Filter the entries for the word "προόδου". Copy each line in which it occurs.
<<<<
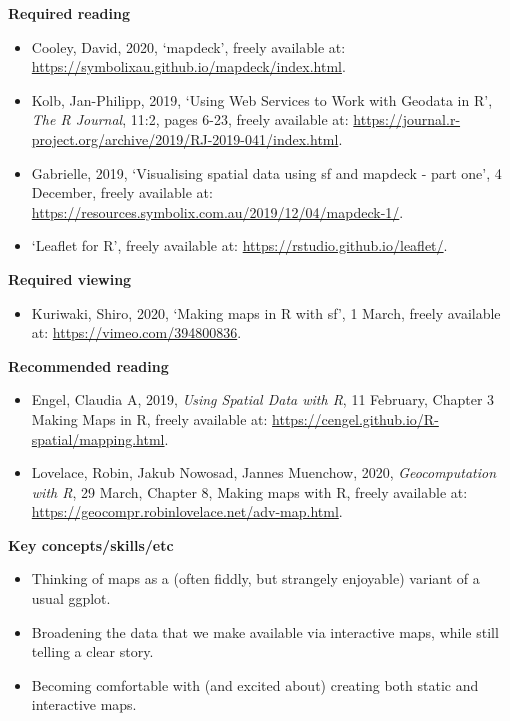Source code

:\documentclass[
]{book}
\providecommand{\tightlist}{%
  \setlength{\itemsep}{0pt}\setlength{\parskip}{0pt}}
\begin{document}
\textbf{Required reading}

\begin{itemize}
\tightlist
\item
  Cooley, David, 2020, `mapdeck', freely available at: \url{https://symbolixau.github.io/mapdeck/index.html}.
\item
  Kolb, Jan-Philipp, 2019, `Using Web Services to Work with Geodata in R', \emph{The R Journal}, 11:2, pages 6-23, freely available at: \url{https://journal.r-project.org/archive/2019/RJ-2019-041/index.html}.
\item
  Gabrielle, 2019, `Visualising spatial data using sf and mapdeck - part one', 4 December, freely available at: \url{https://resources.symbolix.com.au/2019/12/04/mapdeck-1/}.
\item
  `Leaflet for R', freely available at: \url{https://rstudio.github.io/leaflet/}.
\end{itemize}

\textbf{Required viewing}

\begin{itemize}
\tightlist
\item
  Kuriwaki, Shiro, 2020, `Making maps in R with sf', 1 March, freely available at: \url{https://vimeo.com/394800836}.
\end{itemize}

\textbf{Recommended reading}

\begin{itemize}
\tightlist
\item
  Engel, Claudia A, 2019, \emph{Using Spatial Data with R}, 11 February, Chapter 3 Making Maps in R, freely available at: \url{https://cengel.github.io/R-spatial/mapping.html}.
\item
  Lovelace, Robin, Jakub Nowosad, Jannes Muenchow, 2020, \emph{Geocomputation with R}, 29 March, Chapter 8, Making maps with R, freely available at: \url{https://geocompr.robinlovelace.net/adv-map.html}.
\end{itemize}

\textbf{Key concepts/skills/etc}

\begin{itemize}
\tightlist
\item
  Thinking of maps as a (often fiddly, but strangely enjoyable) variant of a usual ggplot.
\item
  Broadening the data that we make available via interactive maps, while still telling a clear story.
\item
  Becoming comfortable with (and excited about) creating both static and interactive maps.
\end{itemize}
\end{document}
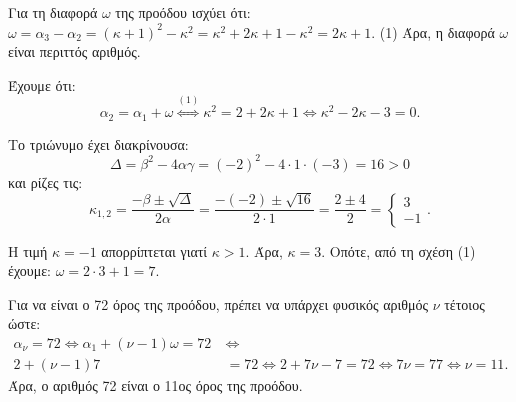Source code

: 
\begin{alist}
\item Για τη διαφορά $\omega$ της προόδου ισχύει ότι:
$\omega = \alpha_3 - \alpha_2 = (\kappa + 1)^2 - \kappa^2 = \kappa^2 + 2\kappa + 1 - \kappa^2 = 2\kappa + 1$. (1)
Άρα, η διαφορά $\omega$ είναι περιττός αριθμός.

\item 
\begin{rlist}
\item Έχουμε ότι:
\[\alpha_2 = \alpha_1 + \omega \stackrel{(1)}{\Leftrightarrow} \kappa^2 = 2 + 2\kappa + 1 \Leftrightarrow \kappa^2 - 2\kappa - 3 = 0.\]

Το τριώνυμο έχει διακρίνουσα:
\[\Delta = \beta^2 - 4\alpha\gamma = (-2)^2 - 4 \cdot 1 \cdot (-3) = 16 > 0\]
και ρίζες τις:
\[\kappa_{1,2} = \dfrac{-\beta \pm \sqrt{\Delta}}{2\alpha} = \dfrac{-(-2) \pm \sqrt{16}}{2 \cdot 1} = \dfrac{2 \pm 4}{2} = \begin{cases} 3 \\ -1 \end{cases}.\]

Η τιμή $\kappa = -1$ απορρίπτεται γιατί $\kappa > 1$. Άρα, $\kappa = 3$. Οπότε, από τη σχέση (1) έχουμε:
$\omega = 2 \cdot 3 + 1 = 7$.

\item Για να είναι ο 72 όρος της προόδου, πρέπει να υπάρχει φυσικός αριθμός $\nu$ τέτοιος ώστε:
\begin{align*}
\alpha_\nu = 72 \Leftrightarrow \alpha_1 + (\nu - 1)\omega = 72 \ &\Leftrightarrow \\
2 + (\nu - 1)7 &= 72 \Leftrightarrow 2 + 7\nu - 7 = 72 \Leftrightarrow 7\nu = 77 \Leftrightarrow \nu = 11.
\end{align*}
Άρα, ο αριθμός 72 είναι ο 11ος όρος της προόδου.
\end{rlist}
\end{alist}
>>>>
Result for this task ::
\item Για τη διαφορά $\omega$ της προόδου ισχύει ότι:
\item Για να είναι ο 72 όρος της προόδου, πρέπει να υπάρχει φυσικός αριθμός $\nu$ τέτοιος ώστε:
Άρα, ο αριθμός 72 είναι ο 11ος όρος της προόδου.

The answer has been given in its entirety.